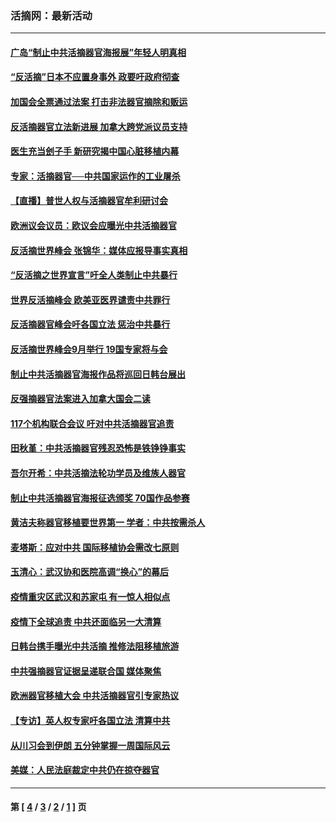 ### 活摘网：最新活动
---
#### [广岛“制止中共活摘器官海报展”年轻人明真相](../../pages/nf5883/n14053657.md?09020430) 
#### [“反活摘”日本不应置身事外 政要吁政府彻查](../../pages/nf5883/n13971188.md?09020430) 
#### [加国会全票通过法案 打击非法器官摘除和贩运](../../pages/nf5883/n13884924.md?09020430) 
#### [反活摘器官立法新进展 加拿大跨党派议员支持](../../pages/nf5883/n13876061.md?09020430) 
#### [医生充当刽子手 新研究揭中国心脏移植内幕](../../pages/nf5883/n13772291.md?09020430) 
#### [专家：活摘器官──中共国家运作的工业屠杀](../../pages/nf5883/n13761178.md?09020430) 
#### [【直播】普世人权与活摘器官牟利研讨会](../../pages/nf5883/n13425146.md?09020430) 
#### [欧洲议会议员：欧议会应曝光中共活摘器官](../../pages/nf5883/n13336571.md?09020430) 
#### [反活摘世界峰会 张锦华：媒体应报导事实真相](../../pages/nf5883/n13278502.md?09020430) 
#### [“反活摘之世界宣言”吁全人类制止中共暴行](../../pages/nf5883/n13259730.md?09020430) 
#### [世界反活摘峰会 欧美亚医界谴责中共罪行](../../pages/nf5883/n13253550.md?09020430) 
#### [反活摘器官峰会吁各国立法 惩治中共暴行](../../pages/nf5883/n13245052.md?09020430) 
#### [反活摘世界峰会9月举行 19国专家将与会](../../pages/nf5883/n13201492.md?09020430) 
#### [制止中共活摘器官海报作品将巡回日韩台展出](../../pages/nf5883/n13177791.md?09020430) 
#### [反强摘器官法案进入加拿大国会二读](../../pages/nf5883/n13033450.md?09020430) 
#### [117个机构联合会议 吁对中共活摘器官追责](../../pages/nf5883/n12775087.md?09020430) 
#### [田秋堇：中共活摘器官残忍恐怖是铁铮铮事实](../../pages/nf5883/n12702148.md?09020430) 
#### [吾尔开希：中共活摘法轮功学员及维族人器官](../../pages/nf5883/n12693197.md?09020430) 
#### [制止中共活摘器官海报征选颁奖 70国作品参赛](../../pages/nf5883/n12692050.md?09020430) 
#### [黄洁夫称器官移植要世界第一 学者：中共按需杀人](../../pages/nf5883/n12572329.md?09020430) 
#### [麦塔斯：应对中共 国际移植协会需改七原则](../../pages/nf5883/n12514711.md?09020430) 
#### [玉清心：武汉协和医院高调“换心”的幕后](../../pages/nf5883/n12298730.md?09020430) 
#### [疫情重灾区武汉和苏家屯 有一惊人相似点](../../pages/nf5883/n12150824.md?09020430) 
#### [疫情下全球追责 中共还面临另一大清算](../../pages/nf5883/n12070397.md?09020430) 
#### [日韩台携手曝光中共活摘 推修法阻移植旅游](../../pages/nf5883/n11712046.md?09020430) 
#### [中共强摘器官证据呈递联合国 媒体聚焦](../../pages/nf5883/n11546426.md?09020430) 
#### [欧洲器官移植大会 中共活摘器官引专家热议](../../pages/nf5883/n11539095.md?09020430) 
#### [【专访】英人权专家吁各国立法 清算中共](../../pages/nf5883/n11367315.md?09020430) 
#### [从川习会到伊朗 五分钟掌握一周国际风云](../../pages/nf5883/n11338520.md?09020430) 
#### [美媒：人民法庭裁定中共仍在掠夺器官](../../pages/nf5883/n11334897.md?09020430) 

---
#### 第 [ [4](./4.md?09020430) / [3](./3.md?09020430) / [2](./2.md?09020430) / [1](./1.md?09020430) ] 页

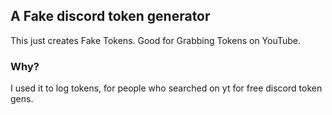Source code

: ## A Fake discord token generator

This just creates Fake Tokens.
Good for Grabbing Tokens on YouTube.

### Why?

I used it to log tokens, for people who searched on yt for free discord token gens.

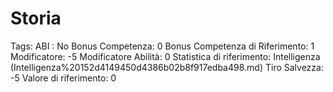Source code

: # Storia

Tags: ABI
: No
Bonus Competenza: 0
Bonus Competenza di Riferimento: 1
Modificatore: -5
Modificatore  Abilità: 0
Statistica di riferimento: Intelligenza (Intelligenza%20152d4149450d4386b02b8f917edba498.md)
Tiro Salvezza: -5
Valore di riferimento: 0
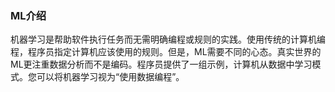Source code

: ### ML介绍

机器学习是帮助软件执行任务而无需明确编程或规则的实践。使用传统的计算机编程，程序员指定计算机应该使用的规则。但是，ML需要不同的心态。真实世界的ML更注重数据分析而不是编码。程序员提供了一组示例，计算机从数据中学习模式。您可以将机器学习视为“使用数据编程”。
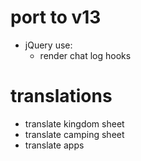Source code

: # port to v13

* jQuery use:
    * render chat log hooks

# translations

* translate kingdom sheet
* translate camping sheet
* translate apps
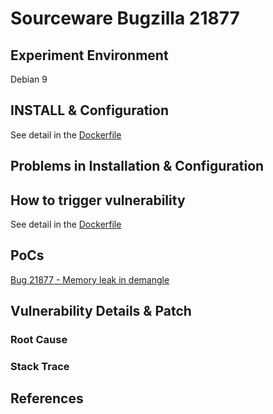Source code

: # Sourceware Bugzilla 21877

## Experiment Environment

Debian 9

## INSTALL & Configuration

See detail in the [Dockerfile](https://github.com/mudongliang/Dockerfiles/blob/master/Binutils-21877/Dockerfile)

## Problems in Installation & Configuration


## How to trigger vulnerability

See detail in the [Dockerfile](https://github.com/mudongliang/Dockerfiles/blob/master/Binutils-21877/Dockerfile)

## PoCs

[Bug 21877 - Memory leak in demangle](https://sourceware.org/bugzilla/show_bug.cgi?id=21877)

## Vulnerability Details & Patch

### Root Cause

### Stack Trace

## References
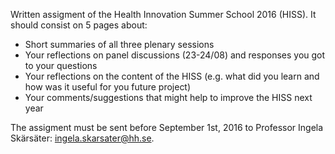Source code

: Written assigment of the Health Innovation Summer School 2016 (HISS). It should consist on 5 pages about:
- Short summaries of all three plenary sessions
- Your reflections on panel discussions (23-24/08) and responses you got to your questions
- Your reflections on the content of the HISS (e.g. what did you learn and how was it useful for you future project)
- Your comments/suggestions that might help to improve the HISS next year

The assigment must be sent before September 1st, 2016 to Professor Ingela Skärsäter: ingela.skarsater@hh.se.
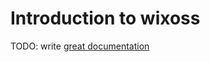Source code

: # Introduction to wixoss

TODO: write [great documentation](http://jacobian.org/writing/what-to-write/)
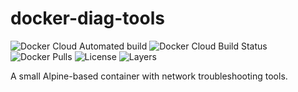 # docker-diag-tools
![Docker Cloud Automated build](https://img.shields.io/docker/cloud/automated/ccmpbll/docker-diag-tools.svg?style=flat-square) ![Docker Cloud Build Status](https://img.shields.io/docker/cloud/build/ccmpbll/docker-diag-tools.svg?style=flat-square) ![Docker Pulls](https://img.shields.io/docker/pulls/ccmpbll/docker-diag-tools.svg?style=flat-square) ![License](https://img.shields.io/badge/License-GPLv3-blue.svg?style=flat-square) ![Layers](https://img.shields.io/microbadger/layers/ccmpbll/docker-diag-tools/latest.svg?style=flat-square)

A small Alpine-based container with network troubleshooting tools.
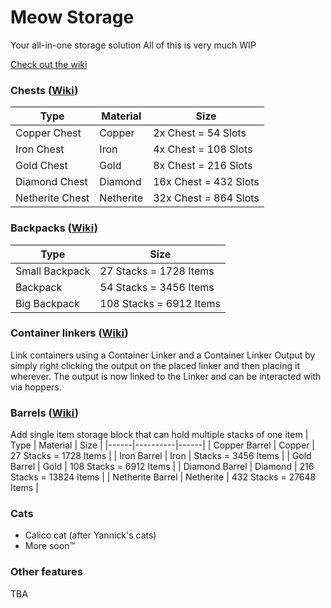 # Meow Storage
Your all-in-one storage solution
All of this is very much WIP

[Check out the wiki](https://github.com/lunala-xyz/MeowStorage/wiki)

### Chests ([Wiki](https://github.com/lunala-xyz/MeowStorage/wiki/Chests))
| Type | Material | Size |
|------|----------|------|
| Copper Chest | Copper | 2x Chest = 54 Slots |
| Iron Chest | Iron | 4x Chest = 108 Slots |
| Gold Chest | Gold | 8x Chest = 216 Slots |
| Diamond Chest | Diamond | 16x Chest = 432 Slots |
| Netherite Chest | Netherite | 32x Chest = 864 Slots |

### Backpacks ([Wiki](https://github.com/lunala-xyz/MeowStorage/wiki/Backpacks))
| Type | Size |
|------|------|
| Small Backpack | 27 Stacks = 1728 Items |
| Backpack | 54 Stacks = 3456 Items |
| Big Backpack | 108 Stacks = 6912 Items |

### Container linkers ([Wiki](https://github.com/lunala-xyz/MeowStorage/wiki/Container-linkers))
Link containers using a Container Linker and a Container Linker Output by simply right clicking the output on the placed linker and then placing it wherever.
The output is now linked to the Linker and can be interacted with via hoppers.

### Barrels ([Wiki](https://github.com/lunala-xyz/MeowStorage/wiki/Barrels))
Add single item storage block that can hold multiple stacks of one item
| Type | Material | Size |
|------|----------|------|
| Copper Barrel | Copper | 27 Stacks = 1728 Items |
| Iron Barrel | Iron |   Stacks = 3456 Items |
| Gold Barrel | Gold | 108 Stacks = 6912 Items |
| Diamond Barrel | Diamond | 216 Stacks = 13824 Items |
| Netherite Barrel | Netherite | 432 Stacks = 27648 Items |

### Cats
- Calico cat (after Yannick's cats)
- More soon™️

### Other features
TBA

**Directions:** Which lines in the records above contain the string "Gold"? Copy them.

**Output of the task:**
| Gold Chest | Gold | 8x Chest = 216 Slots |
| Gold Barrel | Gold | 108 Stacks = 6912 Items |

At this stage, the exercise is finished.